◆ **TASK DIRECTIONS**
Keep each entry exactly as written when you repeat it, and skip the images.

··· INPUT

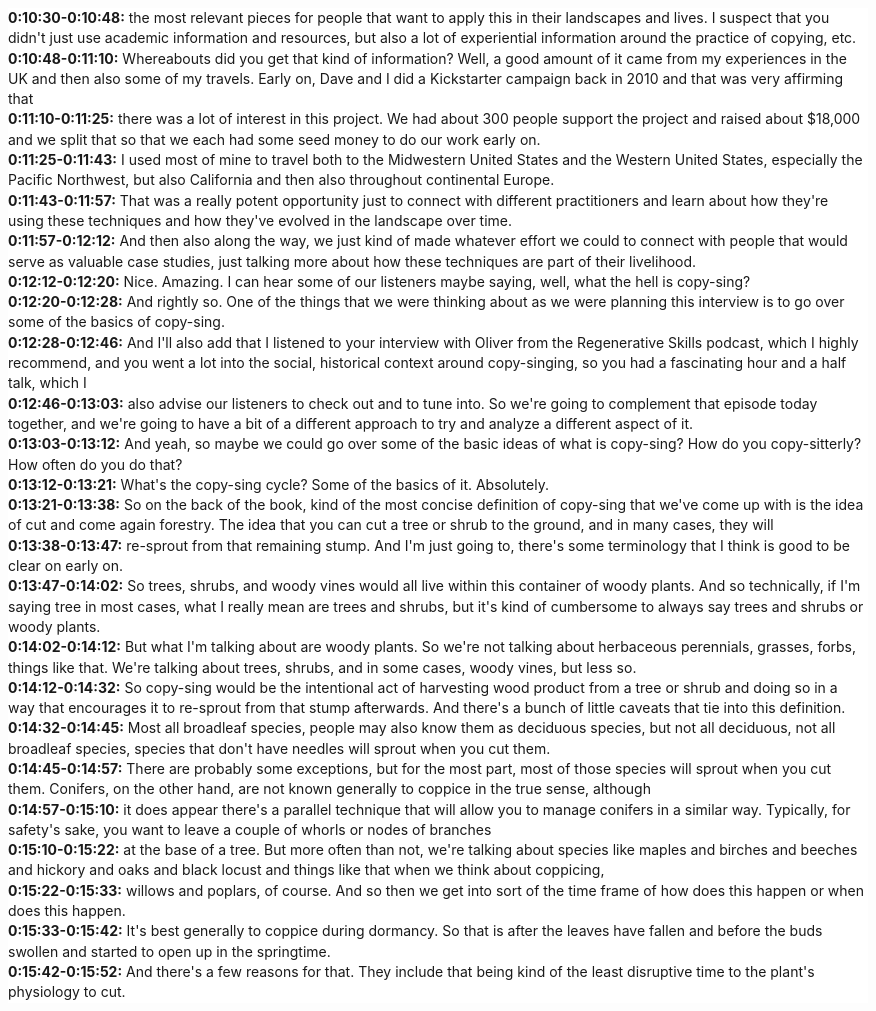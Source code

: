 **0:10:30-0:10:48:**  the most relevant pieces for people that want to apply this in their landscapes and lives.  I suspect that you didn't just use academic information and resources, but also a lot  of experiential information around the practice of copying, etc.  
**0:10:48-0:11:10:**  Whereabouts did you get that kind of information?  Well, a good amount of it came from my experiences in the UK and then also some of my travels.  Early on, Dave and I did a Kickstarter campaign back in 2010 and that was very affirming that  
**0:11:10-0:11:25:**  there was a lot of interest in this project.  We had about 300 people support the project and raised about $18,000 and we split that  so that we each had some seed money to do our work early on.  
**0:11:25-0:11:43:**  I used most of mine to travel both to the Midwestern United States and the Western United  States, especially the Pacific Northwest, but also California and then also throughout  continental Europe.  
**0:11:43-0:11:57:**  That was a really potent opportunity just to connect with different practitioners and  learn about how they're using these techniques and how they've evolved in the landscape over  time.  
**0:11:57-0:12:12:**  And then also along the way, we just kind of made whatever effort we could to connect  with people that would serve as valuable case studies, just talking more about how these  techniques are part of their livelihood.  
**0:12:12-0:12:20:**  Nice.  Amazing.  I can hear some of our listeners maybe saying, well, what the hell is copy-sing?  
**0:12:20-0:12:28:**  And rightly so.  One of the things that we were thinking about as we were planning this interview is to go  over some of the basics of copy-sing.  
**0:12:28-0:12:46:**  And I'll also add that I listened to your interview with Oliver from the Regenerative  Skills podcast, which I highly recommend, and you went a lot into the social, historical  context around copy-singing, so you had a fascinating hour and a half talk, which I  
**0:12:46-0:13:03:**  also advise our listeners to check out and to tune into.  So we're going to complement that episode today together, and we're going to have a  bit of a different approach to try and analyze a different aspect of it.  
**0:13:03-0:13:12:**  And yeah, so maybe we could go over some of the basic ideas of what is copy-sing?  How do you copy-sitterly?  How often do you do that?  
**0:13:12-0:13:21:**  What's the copy-sing cycle?  Some of the basics of it.  Absolutely.  
**0:13:21-0:13:38:**  So on the back of the book, kind of the most concise definition of copy-sing that we've  come up with is the idea of cut and come again forestry.  The idea that you can cut a tree or shrub to the ground, and in many cases, they will  
**0:13:38-0:13:47:**  re-sprout from that remaining stump.  And I'm just going to, there's some terminology that I think is good to be clear on early  on.  
**0:13:47-0:14:02:**  So trees, shrubs, and woody vines would all live within this container of woody plants.  And so technically, if I'm saying tree in most cases, what I really mean are trees and  shrubs, but it's kind of cumbersome to always say trees and shrubs or woody plants.  
**0:14:02-0:14:12:**  But what I'm talking about are woody plants.  So we're not talking about herbaceous perennials, grasses, forbs, things like that.  We're talking about trees, shrubs, and in some cases, woody vines, but less so.  
**0:14:12-0:14:32:**  So copy-sing would be the intentional act of harvesting wood product from a tree or  shrub and doing so in a way that encourages it to re-sprout from that stump afterwards.  And there's a bunch of little caveats that tie into this definition.  
**0:14:32-0:14:45:**  Most all broadleaf species, people may also know them as deciduous species, but not all  deciduous, not all broadleaf species, species that don't have needles will sprout when you  cut them.  
**0:14:45-0:14:57:**  There are probably some exceptions, but for the most part, most of those species will  sprout when you cut them.  Conifers, on the other hand, are not known generally to coppice in the true sense, although  
**0:14:57-0:15:10:**  it does appear there's a parallel technique that will allow you to manage conifers in  a similar way.  Typically, for safety's sake, you want to leave a couple of whorls or nodes of branches  
**0:15:10-0:15:22:**  at the base of a tree.  But more often than not, we're talking about species like maples and birches and beeches  and hickory and oaks and black locust and things like that when we think about coppicing,  
**0:15:22-0:15:33:**  willows and poplars, of course.  And so then we get into sort of the time frame of how does this happen or when does this  happen.  
**0:15:33-0:15:42:**  It's best generally to coppice during dormancy.  So that is after the leaves have fallen and before the buds swollen and started to open  up in the springtime.  
**0:15:42-0:15:52:**  And there's a few reasons for that.  They include that being kind of the least disruptive time to the plant's physiology  to cut.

······

◆ **OUTPUT FOR THIS EXERCISE**
Source code

: **0:10:30-0:10:48:**  the most relevant pieces for people that want to apply this in their landscapes and lives.  I suspect that you didn't just use academic information and resources, but also a lot  of experiential information around the practice of copying, etc.  
**0:10:48-0:11:10:**  Whereabouts did you get that kind of information?  Well, a good amount of it came from my experiences in the UK and then also some of my travels.  Early on, Dave and I did a Kickstarter campaign back in 2010 and that was very affirming that  
**0:11:10-0:11:25:**  there was a lot of interest in this project.  We had about 300 people support the project and raised about $18,000 and we split that  so that we each had some seed money to do our work early on.  
**0:11:25-0:11:43:**  I used most of mine to travel both to the Midwestern United States and the Western United  States, especially the Pacific Northwest, but also California and then also throughout  continental Europe.  
**0:11:43-0:11:57:**  That was a really potent opportunity just to connect with different practitioners and  learn about how they're using these techniques and how they've evolved in the landscape over  time.  
**0:11:57-0:12:12:**  And then also along the way, we just kind of made whatever effort we could to connect  with people that would serve as valuable case studies, just talking more about how these  techniques are part of their livelihood.  
**0:12:12-0:12:20:**  Nice.  Amazing.  I can hear some of our listeners maybe saying, well, what the hell is copy-sing?  
**0:12:20-0:12:28:**  And rightly so.  One of the things that we were thinking about as we were planning this interview is to go  over some of the basics of copy-sing.  
**0:12:28-0:12:46:**  And I'll also add that I listened to your interview with Oliver from the Regenerative  Skills podcast, which I highly recommend, and you went a lot into the social, historical  context around copy-singing, so you had a fascinating hour and a half talk, which I  
**0:12:46-0:13:03:**  also advise our listeners to check out and to tune into.  So we're going to complement that episode today together, and we're going to have a  bit of a different approach to try and analyze a different aspect of it.  
**0:13:03-0:13:12:**  And yeah, so maybe we could go over some of the basic ideas of what is copy-sing?  How do you copy-sitterly?  How often do you do that?  
**0:13:12-0:13:21:**  What's the copy-sing cycle?  Some of the basics of it.  Absolutely.  
**0:13:21-0:13:38:**  So on the back of the book, kind of the most concise definition of copy-sing that we've  come up with is the idea of cut and come again forestry.  The idea that you can cut a tree or shrub to the ground, and in many cases, they will  
**0:13:38-0:13:47:**  re-sprout from that remaining stump.  And I'm just going to, there's some terminology that I think is good to be clear on early  on.  
**0:13:47-0:14:02:**  So trees, shrubs, and woody vines would all live within this container of woody plants.  And so technically, if I'm saying tree in most cases, what I really mean are trees and  shrubs, but it's kind of cumbersome to always say trees and shrubs or woody plants.  
**0:14:02-0:14:12:**  But what I'm talking about are woody plants.  So we're not talking about herbaceous perennials, grasses, forbs, things like that.  We're talking about trees, shrubs, and in some cases, woody vines, but less so.  
**0:14:12-0:14:32:**  So copy-sing would be the intentional act of harvesting wood product from a tree or  shrub and doing so in a way that encourages it to re-sprout from that stump afterwards.  And there's a bunch of little caveats that tie into this definition.  
**0:14:32-0:14:45:**  Most all broadleaf species, people may also know them as deciduous species, but not all  deciduous, not all broadleaf species, species that don't have needles will sprout when you  cut them.  
**0:14:45-0:14:57:**  There are probably some exceptions, but for the most part, most of those species will  sprout when you cut them.  Conifers, on the other hand, are not known generally to coppice in the true sense, although  
**0:14:57-0:15:10:**  it does appear there's a parallel technique that will allow you to manage conifers in  a similar way.  Typically, for safety's sake, you want to leave a couple of whorls or nodes of branches  
**0:15:10-0:15:22:**  at the base of a tree.  But more often than not, we're talking about species like maples and birches and beeches  and hickory and oaks and black locust and things like that when we think about coppicing,  
**0:15:22-0:15:33:**  willows and poplars, of course.  And so then we get into sort of the time frame of how does this happen or when does this  happen.  
**0:15:33-0:15:42:**  It's best generally to coppice during dormancy.  So that is after the leaves have fallen and before the buds swollen and started to open  up in the springtime.  
**0:15:42-0:15:52:**  And there's a few reasons for that.  They include that being kind of the least disruptive time to the plant's physiology  to cut.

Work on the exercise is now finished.